Nothing is to be altered; the data must be repeated exactly.

[Excerpts from a dataset]
=-=-=
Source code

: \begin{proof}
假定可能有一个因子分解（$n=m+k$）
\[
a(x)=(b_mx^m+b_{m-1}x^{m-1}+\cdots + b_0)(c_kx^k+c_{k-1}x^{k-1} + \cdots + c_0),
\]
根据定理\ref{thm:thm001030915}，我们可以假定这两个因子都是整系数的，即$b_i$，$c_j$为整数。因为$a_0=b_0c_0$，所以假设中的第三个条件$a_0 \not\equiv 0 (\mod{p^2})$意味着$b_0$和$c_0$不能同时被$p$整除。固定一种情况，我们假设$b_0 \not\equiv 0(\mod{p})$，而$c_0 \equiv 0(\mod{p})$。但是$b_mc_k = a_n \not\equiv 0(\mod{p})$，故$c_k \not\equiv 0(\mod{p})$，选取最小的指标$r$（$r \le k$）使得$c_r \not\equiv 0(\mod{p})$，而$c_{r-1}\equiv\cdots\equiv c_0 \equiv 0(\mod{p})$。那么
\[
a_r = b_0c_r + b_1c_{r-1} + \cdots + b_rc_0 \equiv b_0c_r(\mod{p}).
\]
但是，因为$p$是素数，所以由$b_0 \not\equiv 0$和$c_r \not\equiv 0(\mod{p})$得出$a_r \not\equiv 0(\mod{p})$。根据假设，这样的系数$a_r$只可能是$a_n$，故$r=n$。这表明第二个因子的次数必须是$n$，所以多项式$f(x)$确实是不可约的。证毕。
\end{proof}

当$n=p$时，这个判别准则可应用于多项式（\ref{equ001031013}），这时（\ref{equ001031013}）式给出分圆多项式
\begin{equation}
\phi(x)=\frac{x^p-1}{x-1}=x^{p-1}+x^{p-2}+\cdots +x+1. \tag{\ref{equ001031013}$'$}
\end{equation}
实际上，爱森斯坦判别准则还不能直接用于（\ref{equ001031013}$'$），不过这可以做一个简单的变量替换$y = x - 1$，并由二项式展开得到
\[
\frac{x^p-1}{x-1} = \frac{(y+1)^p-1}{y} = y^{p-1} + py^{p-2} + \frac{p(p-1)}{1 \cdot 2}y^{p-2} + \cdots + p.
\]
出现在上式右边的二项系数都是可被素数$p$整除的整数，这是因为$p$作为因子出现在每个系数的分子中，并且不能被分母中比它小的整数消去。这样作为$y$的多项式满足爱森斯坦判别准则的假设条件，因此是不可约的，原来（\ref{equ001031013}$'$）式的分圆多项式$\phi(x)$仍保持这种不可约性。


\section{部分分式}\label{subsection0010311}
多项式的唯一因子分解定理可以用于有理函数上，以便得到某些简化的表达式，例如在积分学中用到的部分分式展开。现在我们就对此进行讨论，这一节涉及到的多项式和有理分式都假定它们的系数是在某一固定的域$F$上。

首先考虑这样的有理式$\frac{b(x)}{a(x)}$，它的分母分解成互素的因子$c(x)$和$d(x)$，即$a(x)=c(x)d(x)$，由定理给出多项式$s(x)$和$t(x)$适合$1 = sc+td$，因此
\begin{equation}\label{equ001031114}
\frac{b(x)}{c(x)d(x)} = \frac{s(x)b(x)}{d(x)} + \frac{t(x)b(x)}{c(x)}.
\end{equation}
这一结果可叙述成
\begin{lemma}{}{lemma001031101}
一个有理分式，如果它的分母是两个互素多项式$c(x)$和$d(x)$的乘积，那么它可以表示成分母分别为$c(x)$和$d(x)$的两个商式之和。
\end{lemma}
=-=-=
Response to the task>
Source code

: \begin{proof}
假定可能有一个因子分解（$n=m+k$）
\[
a(x)=(b_mx^m+b_{m-1}x^{m-1}+\cdots + b_0)(c_kx^k+c_{k-1}x^{k-1} + \cdots + c_0),
\]
根据定理\ref{thm:thm001030915}，我们可以假定这两个因子都是整系数的，即$b_i$，$c_j$为整数。因为$a_0=b_0c_0$，所以假设中的第三个条件$a_0 \not\equiv 0 (\mod{p^2})$意味着$b_0$和$c_0$不能同时被$p$整除。固定一种情况，我们假设$b_0 \not\equiv 0(\mod{p})$，而$c_0 \equiv 0(\mod{p})$。但是$b_mc_k = a_n \not\equiv 0(\mod{p})$，故$c_k \not\equiv 0(\mod{p})$，选取最小的指标$r$（$r \le k$）使得$c_r \not\equiv 0(\mod{p})$，而$c_{r-1}\equiv\cdots\equiv c_0 \equiv 0(\mod{p})$。那么
\[
a_r = b_0c_r + b_1c_{r-1} + \cdots + b_rc_0 \equiv b_0c_r(\mod{p}).
\]
但是，因为$p$是素数，所以由$b_0 \not\equiv 0$和$c_r \not\equiv 0(\mod{p})$得出$a_r \not\equiv 0(\mod{p})$。根据假设，这样的系数$a_r$只可能是$a_n$，故$r=n$。这表明第二个因子的次数必须是$n$，所以多项式$f(x)$确实是不可约的。证毕。
\end{proof}

当$n=p$时，这个判别准则可应用于多项式（\ref{equ001031013}），这时（\ref{equ001031013}）式给出分圆多项式
\begin{equation}
\phi(x)=\frac{x^p-1}{x-1}=x^{p-1}+x^{p-2}+\cdots +x+1. \tag{\ref{equ001031013}$'$}
\end{equation}
实际上，爱森斯坦判别准则还不能直接用于（\ref{equ001031013}$'$），不过这可以做一个简单的变量替换$y = x - 1$，并由二项式展开得到
\[
\frac{x^p-1}{x-1} = \frac{(y+1)^p-1}{y} = y^{p-1} + py^{p-2} + \frac{p(p-1)}{1 \cdot 2}y^{p-2} + \cdots + p.
\]
出现在上式右边的二项系数都是可被素数$p$整除的整数，这是因为$p$作为因子出现在每个系数的分子中，并且不能被分母中比它小的整数消去。这样作为$y$的多项式满足爱森斯坦判别准则的假设条件，因此是不可约的，原来（\ref{equ001031013}$'$）式的分圆多项式$\phi(x)$仍保持这种不可约性。


\section{部分分式}\label{subsection0010311}
多项式的唯一因子分解定理可以用于有理函数上，以便得到某些简化的表达式，例如在积分学中用到的部分分式展开。现在我们就对此进行讨论，这一节涉及到的多项式和有理分式都假定它们的系数是在某一固定的域$F$上。

首先考虑这样的有理式$\frac{b(x)}{a(x)}$，它的分母分解成互素的因子$c(x)$和$d(x)$，即$a(x)=c(x)d(x)$，由定理给出多项式$s(x)$和$t(x)$适合$1 = sc+td$，因此
\begin{equation}\label{equ001031114}
\frac{b(x)}{c(x)d(x)} = \frac{s(x)b(x)}{d(x)} + \frac{t(x)b(x)}{c(x)}.
\end{equation}
这一结果可叙述成
\begin{lemma}{}{lemma001031101}
一个有理分式，如果它的分母是两个互素多项式$c(x)$和$d(x)$的乘积，那么它可以表示成分母分别为$c(x)$和$d(x)$的两个商式之和。
\end{lemma}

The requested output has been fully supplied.